Ravens owner Steve Bisciotti criticized a report that suggests he and other team officials tried to persuade the NFL to be lenient on Ray Rice after the running back was arrested for knocking out his then-fiancee in an Atlantic City elevator.
Bisciotti held a news conference Monday to respond to an ESPN report last week that he, president Dick Cass and general manager Ozzie Newsome pushed Commissioner Roger Goodell for leniency for their star running back.
"Their accusations didn't jibe with what we know is fact," said Bisciotti, who said he expected Rice to be suspended 4-6 games.
The owner also said, "What's obvious is the majority of the sources work for Ray. ... They are building a case for reinstatement."
Rice was originally suspended two-games, but after a video surfaced on Sept. 8 showing the violent attack, he was released by the team and suspended indefinitely by the league. He has appealed his suspension.
"As I stated in our letter to you on September 9, we did not do all we should have done, and no amount of explanation can remedy that. But there has been no misdirection or misinformation by the Ravens," Bisciotti said in a statement released before the news conference.

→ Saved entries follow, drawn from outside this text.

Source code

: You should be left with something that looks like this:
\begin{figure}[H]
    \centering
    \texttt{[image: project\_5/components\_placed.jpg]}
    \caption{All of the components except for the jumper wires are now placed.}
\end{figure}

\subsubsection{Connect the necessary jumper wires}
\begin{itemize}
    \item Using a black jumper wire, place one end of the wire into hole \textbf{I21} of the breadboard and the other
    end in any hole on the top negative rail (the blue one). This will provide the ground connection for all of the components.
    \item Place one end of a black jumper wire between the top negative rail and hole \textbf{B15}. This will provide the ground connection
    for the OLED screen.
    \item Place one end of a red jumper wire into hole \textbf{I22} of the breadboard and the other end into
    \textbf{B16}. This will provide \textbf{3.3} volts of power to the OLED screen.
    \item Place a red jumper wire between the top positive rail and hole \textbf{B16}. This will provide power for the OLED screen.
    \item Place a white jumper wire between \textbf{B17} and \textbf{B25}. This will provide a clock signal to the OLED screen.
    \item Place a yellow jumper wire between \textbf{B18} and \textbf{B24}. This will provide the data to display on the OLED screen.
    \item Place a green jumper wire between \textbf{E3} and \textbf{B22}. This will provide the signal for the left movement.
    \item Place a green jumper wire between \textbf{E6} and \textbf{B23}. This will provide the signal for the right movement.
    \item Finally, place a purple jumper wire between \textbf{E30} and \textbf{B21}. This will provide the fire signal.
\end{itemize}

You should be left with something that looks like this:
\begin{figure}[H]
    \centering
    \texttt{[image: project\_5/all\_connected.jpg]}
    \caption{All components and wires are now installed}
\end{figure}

"We have stated what we knew and what we thought throughout - from the original report of the incident, to the release of the first videotape, to the release of the second videotape, which revealed a much harsher reality,"Bisciotti added in the released statement. "As we said in our response to ESPN's questions on Friday, it was our understanding based on Ray's account that in the course of a physical altercation between the two of them he slapped Janay with an open hand, and that she hit her head against the elevator rail or wall as she fell to the ground."

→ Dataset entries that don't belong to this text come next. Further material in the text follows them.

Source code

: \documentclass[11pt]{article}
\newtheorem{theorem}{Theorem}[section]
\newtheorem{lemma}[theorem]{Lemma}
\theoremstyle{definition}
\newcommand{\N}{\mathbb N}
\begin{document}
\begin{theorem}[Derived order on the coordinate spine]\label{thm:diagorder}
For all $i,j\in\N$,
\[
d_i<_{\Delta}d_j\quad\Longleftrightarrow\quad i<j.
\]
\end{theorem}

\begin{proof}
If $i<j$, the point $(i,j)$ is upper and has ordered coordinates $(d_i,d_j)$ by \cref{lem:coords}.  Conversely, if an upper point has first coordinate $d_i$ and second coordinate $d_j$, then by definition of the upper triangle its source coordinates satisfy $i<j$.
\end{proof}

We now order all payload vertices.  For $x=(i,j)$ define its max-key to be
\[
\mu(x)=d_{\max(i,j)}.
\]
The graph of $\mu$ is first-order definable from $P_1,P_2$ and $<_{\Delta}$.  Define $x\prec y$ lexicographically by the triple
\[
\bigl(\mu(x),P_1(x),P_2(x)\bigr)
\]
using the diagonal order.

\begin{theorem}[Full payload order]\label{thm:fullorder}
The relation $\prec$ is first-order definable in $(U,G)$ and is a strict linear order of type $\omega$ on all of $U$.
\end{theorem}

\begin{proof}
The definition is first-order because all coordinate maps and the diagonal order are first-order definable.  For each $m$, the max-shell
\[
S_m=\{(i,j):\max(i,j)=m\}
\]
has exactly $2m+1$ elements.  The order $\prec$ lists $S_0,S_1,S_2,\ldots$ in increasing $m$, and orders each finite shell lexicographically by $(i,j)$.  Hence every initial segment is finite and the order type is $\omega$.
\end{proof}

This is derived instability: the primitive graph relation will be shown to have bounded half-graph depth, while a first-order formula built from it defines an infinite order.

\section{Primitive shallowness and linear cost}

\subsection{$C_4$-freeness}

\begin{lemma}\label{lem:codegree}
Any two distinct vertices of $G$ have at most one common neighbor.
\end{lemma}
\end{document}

Rice punched Janay Palmer in a casino elevator on Feb. 15. He was arrested on assault charges, and a police summons stated that Rice had struck Palmer with his hand, rendering her unconscious. Rice has been accepted into New Jersey's pretrial intervention program, which enabled him to avoid jail time and could result in having the charge expunged from his record after he meets the requirements.
Ravens general manager Ozzie Newsome reiterated in the team's statement Monday that Rice had been honest with him about what happened.
"When I met with Ray to discuss the incident, I asked him one question: "Did you hit her?" He responded: "Yes," Newsome said. "Ray and I didn't discuss details beyond that, because in my mind if he hit her, no matter the circumstances or explanation, he needed to own the situation. I immediately focused on Ray taking responsibility and making amends.
"I later said Ray didn't lie to me because he told me he hit her, and that is what the video later showed_although the video was much more violent than what I had pictured."
According to the ESPN report, the Ravens believed this would "fortify the team's argument to Goodell that Rice should be given a suspension of fewer games."
Rice was originally suspended in late July under the NFL's personal conduct policy after he was charged with assault for the Feb. 15 attack.
Ravens coach John Harbaugh denied he wanted Rice released after the first videotape surfaced.
"I did not recommend cutting Ray Rice from the team after seeing the first videotape," the coach said in the release. " I was very disturbed by that tape, and I told people that the facts should determine the consequences. When I saw the second videotape, I immediately felt that we needed to release Ray."
Added Newsome: "Neither John nor anyone else ever recommended cutting Ray Rice before we saw the second videotape on September 8."
Within weeks, in the wake of harsh criticism from around the country, Goodell acknowledged in a letter to all 32 NFL owners that he "didn't get it right."
Rice had already served the first game of that suspension when the video surfaced.
There remains questions as to whether the NFL had access to the video, and the ESPN report said Cass never asked for a copy of the video.
The Associated Press has reported the video was sent to NFL offices in April, and the league subsequently hired former FBI director Robert Mueller to look into how the NFL sought and handled evidence in the domestic violence case.
Harbaugh said he understands all the questions and reports about the Ravens' handling of Rice's domestic violence case, and doesn't view them as a distraction.
"When you're in football you pretty much get used to being under attack. You can't worry about it," Harbaugh said. "Good things are going to come out of this. We're going to improve. As a society, we have to improve."